My Identity
About two weeks ago I did a radio interview for Otherwise an SAFM radio programme that was looking at women and identity. In the interview I said that I was not an Indian; that I was a South African; that my culture was a culture of learning and I identified myself as a learner. I do not wish to think in racial terms; we did enough of that in the past and to be called Indian is to be thought of in racial terms. I prefer to identify myself in terms of nationality rather than race.
I know that I am of Indian origin and am glad to have that as part of my make-up but I am not an Indian. The problem with being called Indian is that it sets me apart from other South Africans, focuses on race, places me in a ghetto and condemns me to everlasting apartheid and xenophobia. The term ‘Indian’ relegates me to a stereotype and denies me an authentic identity. It is true that my forbears came from India, but I have lived all my life as a South African and I have a mixed culture, a rainbow culture if you will. I have had a western education, I speak English, have a smattering of Afrikaans and live a life that emanates from my experiences in South Africa and not anywhere else. Those of us still practising a separate development culture will insist on my identity as Indian because they think in racial terms and I only make sense to them as a stereotype. In their eyes I am a sari and curries; I have an exotic culture, different, inferior, exploitative and pagan.

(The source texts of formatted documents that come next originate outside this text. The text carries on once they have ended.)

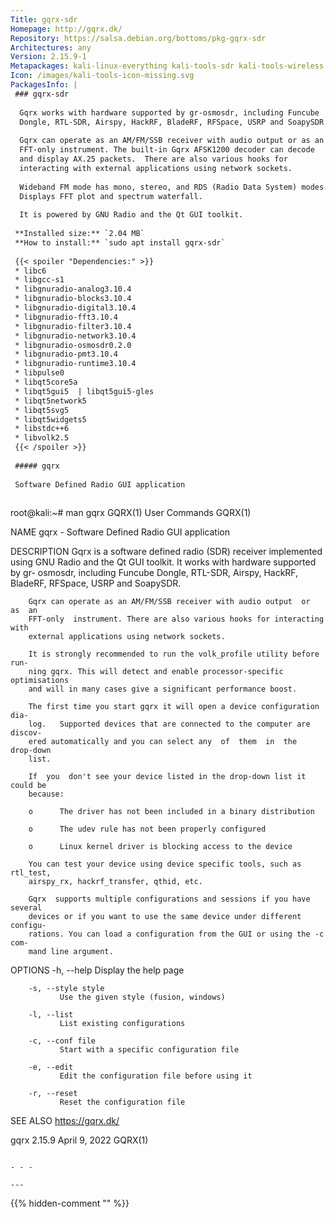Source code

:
 ```yaml
---
Title: gqrx-sdr
Homepage: http://gqrx.dk/
Repository: https://salsa.debian.org/bottoms/pkg-gqrx-sdr
Architectures: any
Version: 2.15.9-1
Metapackages: kali-linux-everything kali-tools-sdr kali-tools-wireless 
Icon: /images/kali-tools-icon-missing.svg
PackagesInfo: |
 ### gqrx-sdr
 
  Gqrx works with hardware supported by gr-osmosdr, including Funcube
  Dongle, RTL-SDR, Airspy, HackRF, BladeRF, RFSpace, USRP and SoapySDR.
   
  Gqrx can operate as an AM/FM/SSB receiver with audio output or as an
  FFT-only instrument. The built-in Gqrx AFSK1200 decoder can decode
  and display AX.25 packets.  There are also various hooks for
  interacting with external applications using network sockets.
   
  Wideband FM mode has mono, stereo, and RDS (Radio Data System) modes.
  Displays FFT plot and spectrum waterfall.
   
  It is powered by GNU Radio and the Qt GUI toolkit.
 
 **Installed size:** `2.04 MB`  
 **How to install:** `sudo apt install gqrx-sdr`  
 
 {{< spoiler "Dependencies:" >}}
 * libc6 
 * libgcc-s1 
 * libgnuradio-analog3.10.4 
 * libgnuradio-blocks3.10.4 
 * libgnuradio-digital3.10.4 
 * libgnuradio-fft3.10.4 
 * libgnuradio-filter3.10.4 
 * libgnuradio-network3.10.4 
 * libgnuradio-osmosdr0.2.0 
 * libgnuradio-pmt3.10.4 
 * libgnuradio-runtime3.10.4 
 * libpulse0 
 * libqt5core5a 
 * libqt5gui5  | libqt5gui5-gles 
 * libqt5network5 
 * libqt5svg5 
 * libqt5widgets5 
 * libstdc++6 
 * libvolk2.5 
 {{< /spoiler >}}
 
 ##### gqrx
 
 Software Defined Radio GUI application
 
 ```
 root@kali:~# man gqrx
 GQRX(1)                          User Commands                         GQRX(1)
 
 NAME
        gqrx - Software Defined Radio GUI application
 
 DESCRIPTION
        Gqrx  is  a software defined radio (SDR) receiver implemented using GNU
        Radio and the Qt GUI toolkit. It works with hardware supported  by  gr-
        osmosdr,  including  Funcube  Dongle, RTL-SDR, Airspy, HackRF, BladeRF,
        RFSpace, USRP and SoapySDR.
 
        Gqrx can operate as an AM/FM/SSB receiver with audio output  or  as  an
        FFT-only  instrument. There are also various hooks for interacting with
        external applications using network sockets.
 
        It is strongly recommended to run the volk_profile utility before  run-
        ning gqrx. This will detect and enable processor-specific optimisations
        and will in many cases give a significant performance boost.
 
        The first time you start gqrx it will open a device configuration  dia-
        log.   Supported devices that are connected to the computer are discov-
        ered automatically and you can select any  of  them  in  the  drop-down
        list.
 
        If  you  don't see your device listed in the drop-down list it could be
        because:
 
        o      The driver has not been included in a binary distribution
 
        o      The udev rule has not been properly configured
 
        o      Linux kernel driver is blocking access to the device
 
        You can test your device using device specific tools, such as rtl_test,
        airspy_rx, hackrf_transfer, qthid, etc.
 
        Gqrx  supports multiple configurations and sessions if you have several
        devices or if you want to use the same device under different  configu-
        rations. You can load a configuration from the GUI or using the -c com-
        mand line argument.
 
 OPTIONS
        -h, --help
               Display the help page
 
        -s, --style style
               Use the given style (fusion, windows)
 
        -l, --list
               List existing configurations
 
        -c, --conf file
               Start with a specific configuration file
 
        -e, --edit
               Edit the configuration file before using it
 
        -r, --reset
               Reset the configuration file
 
 SEE ALSO
        https://gqrx.dk/
 
 gqrx 2.15.9                      April 9, 2022                         GQRX(1)
 ```
 
 - - -
 
---
```

{{% hidden-comment "<!--Do not edit anything above this line-->" %}}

But my culture is South African. As I have lived most of my life in apartheid South Africa, I have an apartheid culture. Like many black people, living in South Africa in an of ethos separate and unequal, I began as a child to evaluate my cultural background and traditions because they were despised and deemed inferior. While I was growing up, I tried to give them up and adhere to the dominant culture – the racist culture of the country and in the process gave up my self-esteem. My social conditioning, therefore, led me away from Indian practices that included caste prejudices, and into a culture of racial discrimination. But having questioned the traditions of my forebears, my personal culture became one of doubting, and I doubted all traditions, including the racist conventions that relegated me to second-class citizenship. And that gave me freedom – the freedom to examine reality and not remain fixed in symbolic and mythical understandings of being. I had the freedom to create a culture that was uniquely mine made up of elements that came from everything I learned in my environment and in my studies. And I am still learning because there is so much to learn.
I began to study the Hindu religion, the religion into which I was born some twenty years ago, when I was middle-aged, and I discovered that many aspects of it made a great deal of sense to me and when I looked at other religions, I discovered great similarities. I understand the need for religious beliefs; they give one a sense of security and comfort and a sense of community, but they tend to become insular and exclusive and they break all the humane laws that they set for themselves. For myself, I find the work of scientists far more liberating and satisfying. On the planet, so many brilliant minds are at work opening up new vistas of understanding and knowledge that enthral, delight and deepen one’s understanding of oneself and one’s place among human beings and in the universe. What we learn from them is to accept our miniscule status in an ever-expanding universe and they make us truly aware of the miraculous nature of life.